WeWork co-founder and CEO
is expected to resign after the company's long-awaited public offering was derailed, revealing a remarkably rapid fall from grace of the leader of one of the country's most valuable startups.
Mr. Neumann and the company's advisors have agreed that the best way forward for the start-up of office sharing is to give up on the CEO, said people familiar with the matter. He is expected to remain no leader of We Co., as the company is officially known.
An announcement about the move could come as soon as today, the people said, provided the decision is not reversed at the last minute.
Mr. Neumann's position in the company was tough after we delayed a stock exchange listing earlier this month, amid concerns from potential investors about management and the ability to turn large losses. That skepticism has led to significant pressure in the company's expected valuation, which has fallen from $ 47 billion earlier this year to as low as $ 1
Mr. Neumann will give majority control of We, with voting shares reduced to 3-to-1 from 10-to-1, the people said.
The company plans to name two internal managers as CEOs:
currently the company's chief financial officer, and
a veteran of
a person familiar with the decision said.
Further emphasized his position: eccentric behavior detailed in a Wall Street Journal article last week, including a party-heavy lifestyle that included marijuana use in a plane and unpredictable management decisions.
REGISTER NOW: ON CALL WITH WSJ
Join WSJ reporters in a live-only, Wednesday, Sept. 25 call about WeWork's future and what's next for one of America's most valuable startups. Register here and send your questions to email@example.com.)
Mr. Neumann has been in meetings with
Chase & Co. CEO
at the bank's headquarters this week and met separately with the WeWork director
Sunday to discuss his fate, the people said.
JPMorgan is the Wall Street firm closest to We, as WeWork parents are officially known, and serves as an investor, lead author of the planned IPO and as a lender to the company and Mr. Neumann personally. Dunlevie is a general partner for the venture capital firm Benchmark, the second largest shareholder outside.

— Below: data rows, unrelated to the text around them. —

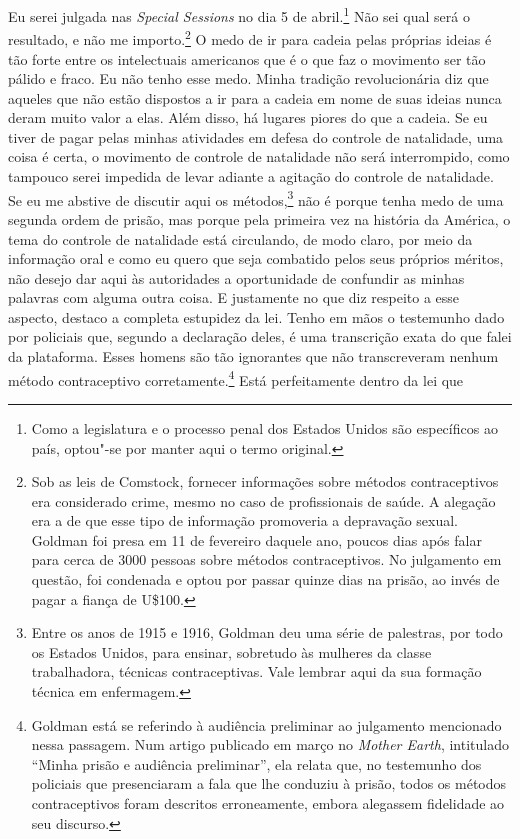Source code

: Eu serei julgada nas \emph{Special Sessions} no dia 5 de
abril.\footnote{Como a legislatura e o processo penal dos Estados Unidos
  são específicos ao país, optou"-se por manter aqui o termo original.}
Não sei qual será o resultado, e não me importo.\footnote{Sob as leis de
  Comstock, fornecer informações sobre métodos contraceptivos era
  considerado crime, mesmo no caso de profissionais de saúde. A alegação
  era a de que esse tipo de informação promoveria a depravação sexual.
  Goldman foi presa em 11 de fevereiro daquele ano, poucos dias após
  falar para cerca de 3000 pessoas sobre métodos contraceptivos. No
  julgamento em questão, foi condenada e optou por passar quinze dias na
  prisão, ao invés de pagar a fiança de U\$100.} O medo de ir para\label{ref5}
cadeia pelas próprias ideias é tão forte entre os intelectuais
americanos que é o que faz o movimento ser tão pálido e fraco. Eu não
tenho esse medo. Minha tradição revolucionária diz que aqueles que não
estão dispostos a ir para a cadeia em nome de suas ideias nunca deram
muito valor a elas. Além disso, há lugares piores do que a cadeia. Se eu
tiver de pagar pelas minhas atividades em defesa do controle de
natalidade, uma coisa é certa, o movimento de controle de natalidade não
será interrompido, como tampouco serei impedida de levar adiante a
agitação do controle de natalidade. Se eu me abstive de discutir aqui os
métodos,\footnote{Entre os anos de 1915 e 1916, Goldman deu uma série de
  palestras, por todo os Estados Unidos, para ensinar, sobretudo às
  mulheres da classe trabalhadora, técnicas contraceptivas. Vale lembrar
  aqui da sua formação técnica em enfermagem.} não é porque tenha medo
de uma segunda ordem de prisão, mas porque pela primeira vez na história
da América, o tema do controle de natalidade está circulando, de modo
claro, por meio da informação oral e como eu quero que seja combatido
pelos seus próprios méritos, não desejo dar aqui às autoridades a
oportunidade de confundir as minhas palavras com alguma outra coisa.
E justamente no que diz respeito a esse aspecto, destaco
a completa estupidez da lei. Tenho em
mãos o testemunho dado por policiais que, segundo a declaração deles, é
uma transcrição exata do que falei da plataforma. Esses homens são tão
ignorantes que não transcreveram nenhum método contraceptivo
corretamente.\footnote{Goldman está se referindo à audiência
  preliminar ao julgamento mencionado nessa passagem.
  Num artigo publicado em março no
  \emph{Mother Earth}, intitulado ``Minha prisão e audiência
  preliminar'', ela relata que, no testemunho dos policiais que
  presenciaram a fala que lhe conduziu à prisão, todos os métodos
  contraceptivos foram descritos erroneamente, embora alegassem
  fidelidade ao seu discurso.} Está perfeitamente dentro da lei que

The situation is delicate because Neumann controls the nine-year-old company and its board, which he can briefly dismiss if he wishes.
But pressure on Neumann from
seems to have marked a major turning point. The Japanese technology conglomerate is among those pushing for its extinction, the magazine first reported Sunday. In addition to being Weâ & # x20AC; & # x2122; s largest shareholder, SoftBank has an influence through its willingness to pump much-needed cash to the company. SoftBank was expected to contribute as much as a third of its $ 3 billion revenue. Without support, there would have been few other places for We to look for the billions of dollars it needs to continue to grow at its current pace.
The change in the tune from SoftBank and others was also surprising because existing investors have long known about some of the concerns raised in recent weeks. Our board approved agreements between the company and Mr. Neumann as the leases with his properties, as well as other eyebrow-traveling big ticket items like the more than $ 60 million private jet used by Mr. Neumann, people familiar with the matter have said. His love for tequila and partying has long been well known.
It has been a quick event ability for Mr. Neumann and We, who just over a month ago was the country's most valuable startup with high hopes for a successful public offering. But just after the filing of the stock exchange listing was revealed in mid-August, criticism and concerns began to gather.
Potential investors appreciated the company's previous valuation of $ 47 billion as they focused on losses totaling more than $ 1.6 billion last year and a long list of unusual agreements between Mr. Neumann and the company. We reduced the estimated valuation by about two-thirds and deleted $ 30 billion or more.
The key to the valuation decline was a view of many potential investors that we were a rapidly growing office rental company with large losses, rather than the technology-like "physical social network" that Mr. Neumann had long considered. We rent out office space in the long term, renovate it to make it hip and welcoming, and rent it out in the short term.
The fate of the IPO remains to be seen. The company said when it was postponed that the offer would take place by year-end, but people familiar with the matter now say that with a new CEO coming in, a further delay may be necessary.